Transcribe the stretch of entries below from the line with "skill if the student" through the line with "step $j$. According", exactly and with both ends included; leave out all other lines.
*** Begin section ***
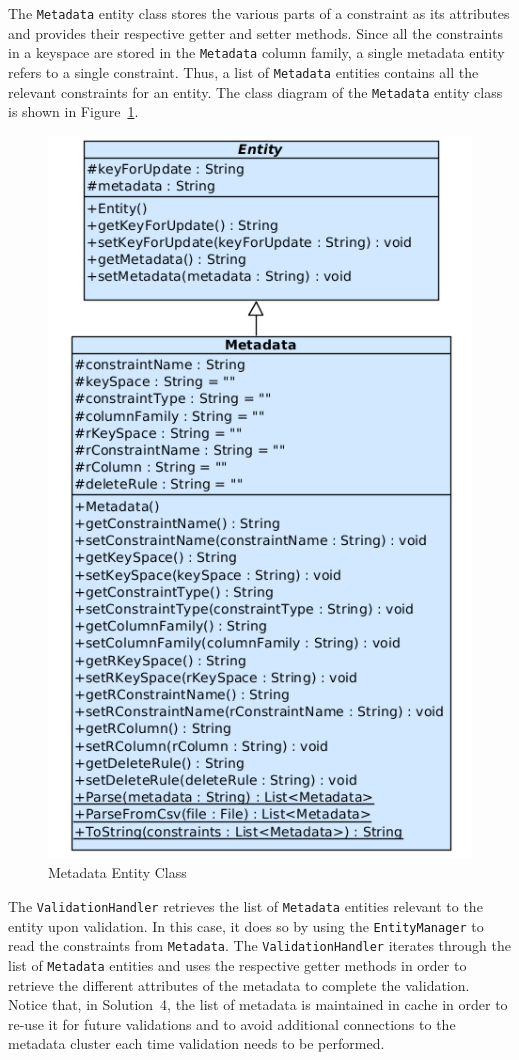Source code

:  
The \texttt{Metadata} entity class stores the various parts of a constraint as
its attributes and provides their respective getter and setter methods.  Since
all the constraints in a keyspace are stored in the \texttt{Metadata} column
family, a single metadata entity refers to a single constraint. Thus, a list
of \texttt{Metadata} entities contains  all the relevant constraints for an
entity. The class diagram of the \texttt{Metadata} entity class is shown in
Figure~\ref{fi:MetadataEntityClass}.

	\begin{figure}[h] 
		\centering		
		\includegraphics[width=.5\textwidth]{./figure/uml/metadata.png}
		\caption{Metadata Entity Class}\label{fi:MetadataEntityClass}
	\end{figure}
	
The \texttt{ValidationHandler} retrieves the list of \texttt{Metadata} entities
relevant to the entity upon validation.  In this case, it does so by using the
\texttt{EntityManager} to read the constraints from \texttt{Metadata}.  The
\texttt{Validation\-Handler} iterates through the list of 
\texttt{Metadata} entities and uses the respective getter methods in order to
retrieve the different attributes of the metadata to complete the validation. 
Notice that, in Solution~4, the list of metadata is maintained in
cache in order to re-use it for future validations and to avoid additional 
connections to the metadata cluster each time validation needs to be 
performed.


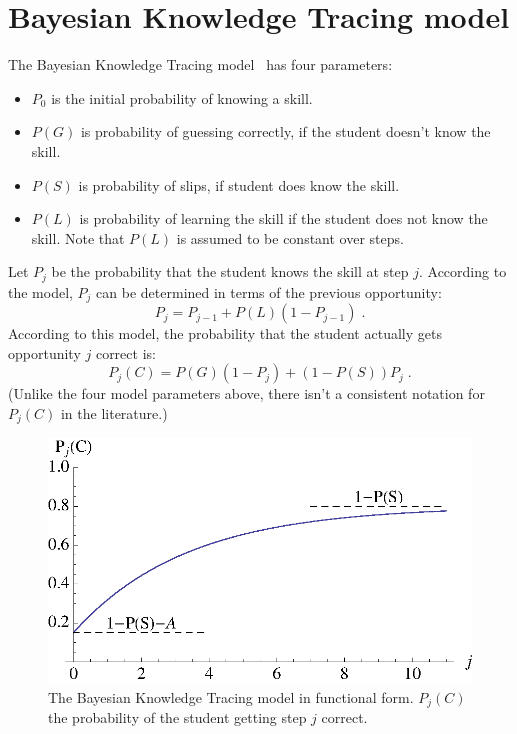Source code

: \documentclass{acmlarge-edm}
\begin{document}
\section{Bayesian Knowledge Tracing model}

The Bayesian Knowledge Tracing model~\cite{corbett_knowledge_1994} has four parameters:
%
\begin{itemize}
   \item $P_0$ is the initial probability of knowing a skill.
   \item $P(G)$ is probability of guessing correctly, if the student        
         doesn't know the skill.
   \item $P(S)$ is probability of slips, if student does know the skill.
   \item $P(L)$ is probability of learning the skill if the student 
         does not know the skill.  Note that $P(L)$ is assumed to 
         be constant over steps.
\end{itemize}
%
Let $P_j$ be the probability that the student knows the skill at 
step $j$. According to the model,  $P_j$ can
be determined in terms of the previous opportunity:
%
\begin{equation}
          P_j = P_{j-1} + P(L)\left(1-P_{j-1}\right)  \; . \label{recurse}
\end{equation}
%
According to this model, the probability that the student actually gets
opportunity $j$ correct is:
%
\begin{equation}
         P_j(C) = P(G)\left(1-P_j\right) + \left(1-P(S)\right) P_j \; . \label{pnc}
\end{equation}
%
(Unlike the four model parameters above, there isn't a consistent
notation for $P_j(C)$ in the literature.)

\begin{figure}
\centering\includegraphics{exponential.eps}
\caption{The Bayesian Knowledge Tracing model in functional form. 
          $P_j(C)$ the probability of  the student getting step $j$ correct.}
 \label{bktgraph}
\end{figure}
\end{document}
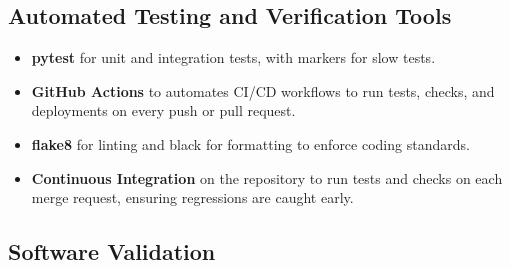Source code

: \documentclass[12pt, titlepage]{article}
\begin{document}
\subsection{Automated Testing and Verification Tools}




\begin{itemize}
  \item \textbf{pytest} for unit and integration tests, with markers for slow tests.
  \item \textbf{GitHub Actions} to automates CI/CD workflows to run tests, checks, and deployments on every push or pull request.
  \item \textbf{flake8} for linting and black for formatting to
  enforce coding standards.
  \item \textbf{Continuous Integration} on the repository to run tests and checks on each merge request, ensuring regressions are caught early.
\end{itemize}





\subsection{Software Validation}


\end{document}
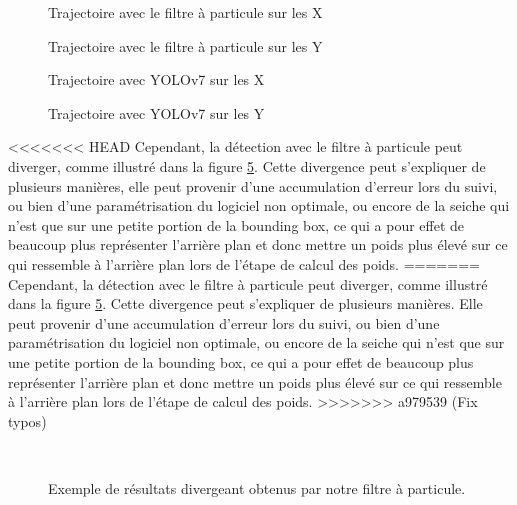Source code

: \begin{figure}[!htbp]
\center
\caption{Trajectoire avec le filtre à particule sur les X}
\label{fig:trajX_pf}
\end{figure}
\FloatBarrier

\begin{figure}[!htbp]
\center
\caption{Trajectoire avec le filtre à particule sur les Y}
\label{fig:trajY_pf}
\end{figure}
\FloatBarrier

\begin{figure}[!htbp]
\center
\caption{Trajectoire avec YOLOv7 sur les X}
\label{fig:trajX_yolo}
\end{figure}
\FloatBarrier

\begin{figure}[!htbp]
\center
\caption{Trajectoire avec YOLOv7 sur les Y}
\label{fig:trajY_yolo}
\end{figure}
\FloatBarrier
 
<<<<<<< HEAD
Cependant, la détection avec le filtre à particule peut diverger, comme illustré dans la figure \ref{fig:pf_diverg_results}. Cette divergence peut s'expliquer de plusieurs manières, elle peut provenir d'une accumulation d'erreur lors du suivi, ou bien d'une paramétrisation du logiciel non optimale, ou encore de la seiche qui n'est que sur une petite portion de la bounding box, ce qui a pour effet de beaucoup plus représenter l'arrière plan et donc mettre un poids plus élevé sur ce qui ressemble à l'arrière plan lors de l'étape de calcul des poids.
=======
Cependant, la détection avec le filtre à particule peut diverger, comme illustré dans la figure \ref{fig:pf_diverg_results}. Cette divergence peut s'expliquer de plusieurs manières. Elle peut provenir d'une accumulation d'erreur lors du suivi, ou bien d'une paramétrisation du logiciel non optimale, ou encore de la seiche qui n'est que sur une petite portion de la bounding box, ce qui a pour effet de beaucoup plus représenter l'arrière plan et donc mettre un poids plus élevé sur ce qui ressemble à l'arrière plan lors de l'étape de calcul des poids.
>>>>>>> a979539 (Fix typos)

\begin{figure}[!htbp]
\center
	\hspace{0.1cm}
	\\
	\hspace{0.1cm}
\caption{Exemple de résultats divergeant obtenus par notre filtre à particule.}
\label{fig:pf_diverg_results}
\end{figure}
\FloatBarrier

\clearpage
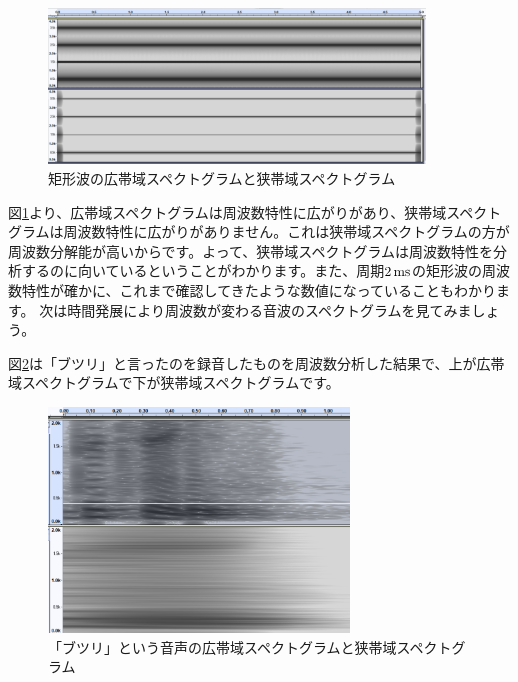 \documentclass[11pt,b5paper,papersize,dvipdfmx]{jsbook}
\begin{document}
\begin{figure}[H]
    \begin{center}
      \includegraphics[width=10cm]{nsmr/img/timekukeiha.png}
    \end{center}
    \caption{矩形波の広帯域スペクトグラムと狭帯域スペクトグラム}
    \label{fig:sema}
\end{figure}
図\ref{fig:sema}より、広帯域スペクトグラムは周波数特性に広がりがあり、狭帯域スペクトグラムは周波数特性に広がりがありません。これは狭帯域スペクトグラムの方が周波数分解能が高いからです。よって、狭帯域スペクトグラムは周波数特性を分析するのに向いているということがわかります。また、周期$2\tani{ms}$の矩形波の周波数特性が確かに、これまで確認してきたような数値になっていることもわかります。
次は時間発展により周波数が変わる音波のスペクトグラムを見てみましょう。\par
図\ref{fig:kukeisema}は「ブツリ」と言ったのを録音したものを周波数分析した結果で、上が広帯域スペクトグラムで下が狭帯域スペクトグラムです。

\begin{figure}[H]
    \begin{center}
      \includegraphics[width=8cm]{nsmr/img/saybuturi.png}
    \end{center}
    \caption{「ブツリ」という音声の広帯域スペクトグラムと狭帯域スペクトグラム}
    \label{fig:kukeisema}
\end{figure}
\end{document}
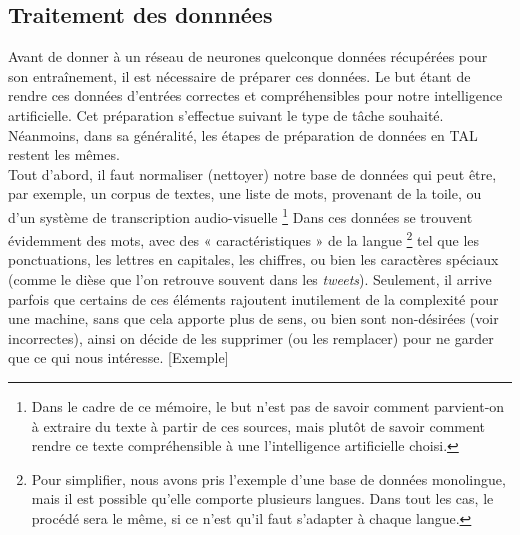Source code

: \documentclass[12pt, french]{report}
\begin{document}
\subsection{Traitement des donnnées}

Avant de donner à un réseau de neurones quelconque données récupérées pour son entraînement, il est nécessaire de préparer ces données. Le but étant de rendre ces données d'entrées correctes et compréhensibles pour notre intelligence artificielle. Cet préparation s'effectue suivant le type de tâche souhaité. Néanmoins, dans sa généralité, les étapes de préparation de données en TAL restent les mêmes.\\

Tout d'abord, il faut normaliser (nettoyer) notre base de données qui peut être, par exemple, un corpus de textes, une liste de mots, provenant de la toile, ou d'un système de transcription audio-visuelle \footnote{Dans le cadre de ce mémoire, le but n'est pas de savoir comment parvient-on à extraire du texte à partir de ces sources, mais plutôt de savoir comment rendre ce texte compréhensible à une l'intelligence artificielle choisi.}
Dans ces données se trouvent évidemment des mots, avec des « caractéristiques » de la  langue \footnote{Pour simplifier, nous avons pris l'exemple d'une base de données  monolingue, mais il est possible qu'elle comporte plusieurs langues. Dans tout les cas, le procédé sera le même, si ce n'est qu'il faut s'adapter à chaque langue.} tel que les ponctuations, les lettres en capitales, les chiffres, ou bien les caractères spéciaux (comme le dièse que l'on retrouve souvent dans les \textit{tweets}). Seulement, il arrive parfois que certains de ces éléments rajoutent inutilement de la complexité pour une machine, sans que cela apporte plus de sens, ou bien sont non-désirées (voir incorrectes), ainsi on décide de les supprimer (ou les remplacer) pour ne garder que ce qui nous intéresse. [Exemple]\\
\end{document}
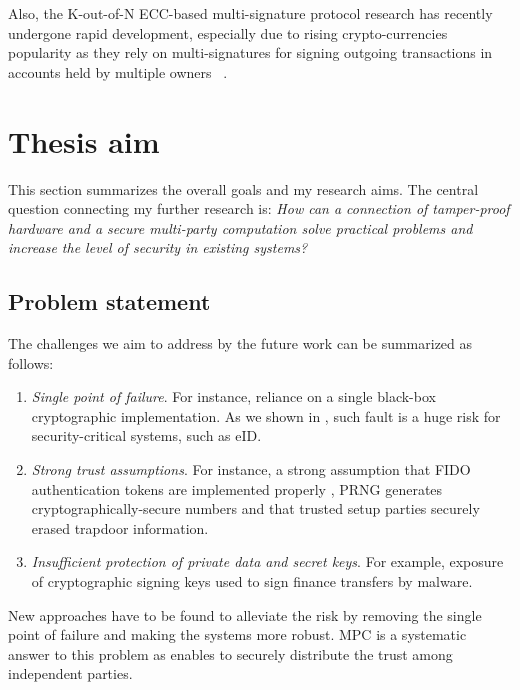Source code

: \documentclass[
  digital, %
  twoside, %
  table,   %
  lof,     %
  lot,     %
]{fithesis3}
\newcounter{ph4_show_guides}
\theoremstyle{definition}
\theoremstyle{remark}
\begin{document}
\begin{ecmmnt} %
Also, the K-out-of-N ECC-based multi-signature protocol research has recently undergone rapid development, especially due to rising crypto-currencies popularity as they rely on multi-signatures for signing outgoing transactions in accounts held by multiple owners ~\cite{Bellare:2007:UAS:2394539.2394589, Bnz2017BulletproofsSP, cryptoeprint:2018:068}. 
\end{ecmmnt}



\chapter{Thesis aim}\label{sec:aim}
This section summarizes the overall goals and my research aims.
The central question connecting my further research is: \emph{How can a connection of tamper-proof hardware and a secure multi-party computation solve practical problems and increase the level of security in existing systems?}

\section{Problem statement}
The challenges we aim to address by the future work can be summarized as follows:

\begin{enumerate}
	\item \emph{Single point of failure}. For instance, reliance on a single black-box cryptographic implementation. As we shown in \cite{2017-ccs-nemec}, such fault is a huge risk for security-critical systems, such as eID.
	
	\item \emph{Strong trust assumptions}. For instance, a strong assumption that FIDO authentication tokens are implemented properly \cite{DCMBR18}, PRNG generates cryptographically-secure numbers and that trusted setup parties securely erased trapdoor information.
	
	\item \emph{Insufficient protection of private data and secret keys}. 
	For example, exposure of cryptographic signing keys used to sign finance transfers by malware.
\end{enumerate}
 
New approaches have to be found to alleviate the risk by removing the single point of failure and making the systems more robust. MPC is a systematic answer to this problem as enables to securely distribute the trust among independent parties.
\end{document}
*** End section ***
* **Response for this exercise**:
   \item $P(L)$ is probability of learning the skill if the student 
         does not know the skill.  Note that $P(L)$ is assumed to 
         be constant over steps.
\end{itemize}
%
Let $P_j$ be the probability that the student knows the skill at 
step $j$. According to the model,  $P_j$ can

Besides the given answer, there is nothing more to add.